Saturday, 13 April 2013
Jose Reyes, or How I Learned to Stop Worrying and Love the Muni
I can already tell that this post is going to be all over the place, based solely off of the random direction of thoughts currently in my brain, so let's just get in to it and see how much sense it makes later.
Life without our best player-- and frankly, let's face it; Jose Reyes is our best player-- begins tonight. Not sure how long that's going to be, though Alex Anthopoulos and the twitter doctors all seem to think that it's anywhere from 1-3 months as a best/worst case scenario. The result is Munenori Kawasaki.

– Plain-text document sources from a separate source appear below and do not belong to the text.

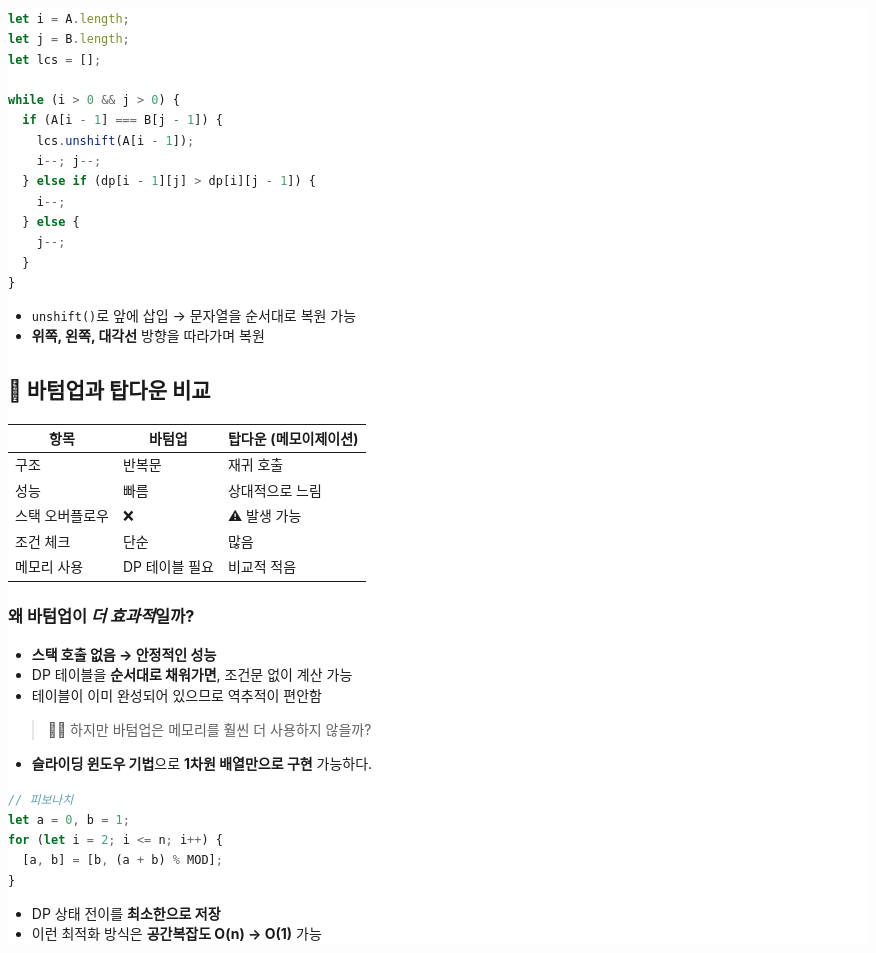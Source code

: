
 ```javascript
let i = A.length;
let j = B.length;
let lcs = [];

while (i > 0 && j > 0) {
  if (A[i - 1] === B[j - 1]) {
    lcs.unshift(A[i - 1]);
    i--; j--;
  } else if (dp[i - 1][j] > dp[i][j - 1]) {
    i--;
  } else {
    j--;
  }
}
```

- `unshift()`로 앞에 삽입 → 문자열을 순서대로 복원 가능    
- **위쪽, 왼쪽, 대각선** 방향을 따라가며 복원

## 📌 바텀업과 탑다운 비교

| 항목       | 바텀업       | 탑다운 (메모이제이션) |
| -------- | --------- | ------------ |
| 구조       | 반복문       | 재귀 호출        |
| 성능       | 빠름        | 상대적으로 느림     |
| 스택 오버플로우 | ❌         | ⚠️ 발생 가능     |
| 조건 체크    | 단순        | 많음           |
| 메모리 사용   | DP 테이블 필요 | 비교적 적음       |

### 왜 바텀업이 *더 효과적*일까?

- **스택 호출 없음 → 안정적인 성능**
- DP 테이블을 **순서대로 채워가면**, 조건문 없이 계산 가능
- 테이블이 이미 완성되어 있으므로 역추적이 편안함

> 🤷‍♀️ 하지만 바텀업은 메모리를 훨씬 더 사용하지 않을까?

- **슬라이딩 윈도우 기법**으로 **1차원 배열만으로 구현** 가능하다.

```javascript
// 피보나치
let a = 0, b = 1;
for (let i = 2; i <= n; i++) {
  [a, b] = [b, (a + b) % MOD];
}
```

- DP 상태 전이를 **최소한으로 저장**    
- 이런 최적화 방식은 **공간복잡도 O(n) → O(1)** 가능
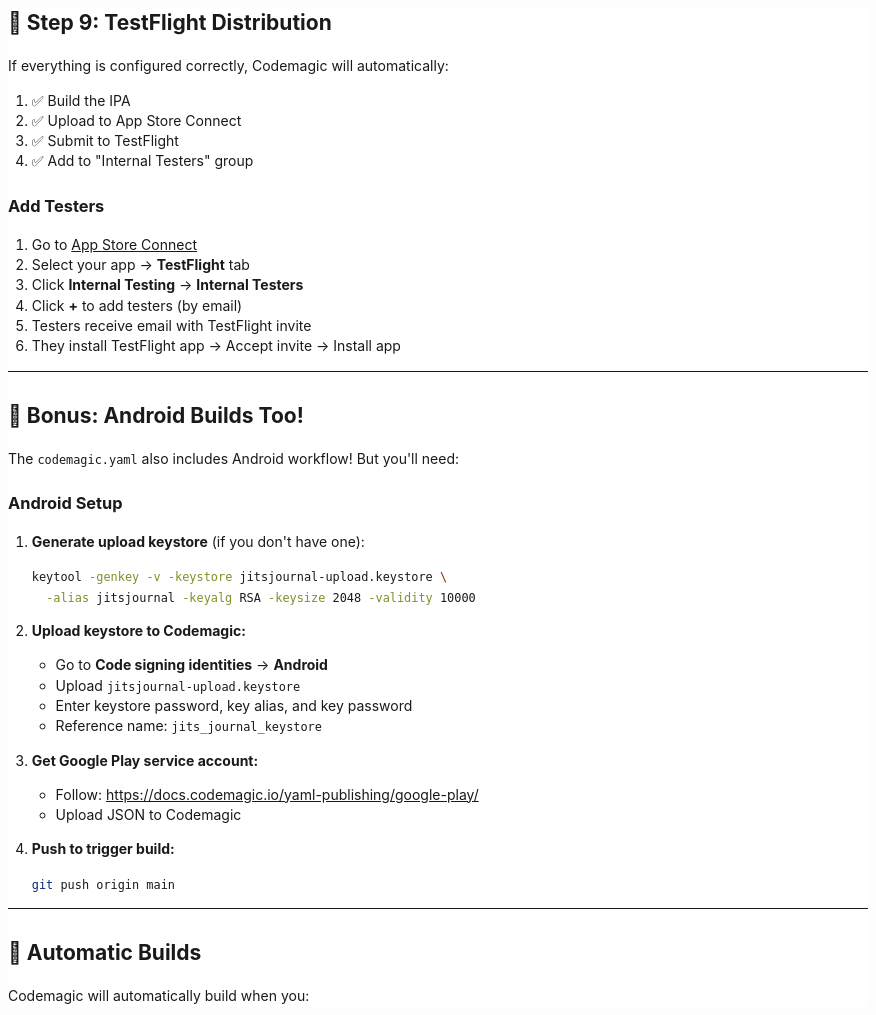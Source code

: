 
## 📲 Step 9: TestFlight Distribution

If everything is configured correctly, Codemagic will automatically:

1. ✅ Build the IPA
2. ✅ Upload to App Store Connect
3. ✅ Submit to TestFlight
4. ✅ Add to "Internal Testers" group

### Add Testers

1. Go to [App Store Connect](https://appstoreconnect.apple.com)
2. Select your app → **TestFlight** tab
3. Click **Internal Testing** → **Internal Testers**
4. Click **+** to add testers (by email)
5. Testers receive email with TestFlight invite
6. They install TestFlight app → Accept invite → Install app

---

## 🤖 Bonus: Android Builds Too!

The `codemagic.yaml` also includes Android workflow! But you'll need:

### Android Setup

1. **Generate upload keystore** (if you don't have one):
   ```bash
   keytool -genkey -v -keystore jitsjournal-upload.keystore \
     -alias jitsjournal -keyalg RSA -keysize 2048 -validity 10000
   ```

2. **Upload keystore to Codemagic:**
   - Go to **Code signing identities** → **Android**
   - Upload `jitsjournal-upload.keystore`
   - Enter keystore password, key alias, and key password
   - Reference name: `jits_journal_keystore`

3. **Get Google Play service account:**
   - Follow: https://docs.codemagic.io/yaml-publishing/google-play/
   - Upload JSON to Codemagic

4. **Push to trigger build:**
   ```bash
   git push origin main
   ```

---

## 🔄 Automatic Builds

Codemagic will automatically build when you:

Munenori Kawasaki is pretty terrible at baseball, relative to the other 1200 or so people who make up the various 40-man rosters, but, as mentioned many times before since he signed a minor-league deal with the Jays, he is certainly the most giffable player in baseball. For all intents and purposes, moving forward, refer to this paragraph when I accuse anybody present on a major league (or even professional) baseball roster of being terrible at baseball. He's terrible relative to his peers. Who cares though? Gifs!
Basically, what I'm trying to say here is that for absolutely no reason other than my nerddom and love of funny Asian people, I really like Munenori Kawasaki. Not so much as a ballplayer, but as a person. A person who happens to be a ballplayer. A bad ballplayer, but a ballplayer all the same.
What Muni does well for the Jays is provide bench depth. That was once a job reserved for whichever of Emilio Bonifacio or Maicer Izturis weren't playing, but both are probably going to be cast in to most lineups in wake of Reyes' absence, at least until Brett Lawrie returns. To boot, Izturis is struggling with a foot issue after fouling a ball off the other night. Gotta have Muni.
Both Bonifacio and Izturis have had some pretty hilarious moments defensively so far, which is apparently an area that Kawasaki can help with late in games. He had better be able to help defensively anyway-- .192/.257/.202 career slash line, albeit over a terribly small sample. Of course, we can't forget about Mark DeRosa either. DeRosa has arguably been better than both Izturis and Bonifacio to this point.
As for Reyes, obviously we hope that he'll be back as soon as possible, and healthy and as awesome as ever. He started the season about as well as anyone could have ever hoped for, putting up 0.6 WAR in just 10 games. Obviously this pace wasn't really ever sustainable (.435 wOBA!), so it's tough to say what we're going to be missing out on, even if he's only out for a month. ZiPS rest-of-season (ROS) only liked Reyes to end up with another 3.8 WAR, which I suppose we could try and extrapolate to figure out how much this will cost, thanks to our good friend math.
Those ZiPS ROS projections are based off Reyes playing another 129 games. 3.8 WAR over 129 games makes 1 WAR per ~34 games. The Blue Jays will play 34 games between now and May 19th, which is just over a month. That ought to ball park it. Call it a WAR every month. Izturis, Bonifacio and DeRosa, platooned correctly, aren't replacement level players by any stretch, so if you're some math dick living in his parents' basement who doesn't watch the game and only reads about baseball off a stats sheet the way I do, this isn't a massive catastrophuck of a problem. Yeah, it sucks, especially since he's the only person on the team who is hitting and getting on base at the moment, but it's going to take more than this to fuck everything up.
The season is still a long one, regardless of who is hurt or how hurt he is. We're less than 1/16th of the way there. Sit down. Have a beer. Take your pants off and relax. Panic at the all-star break.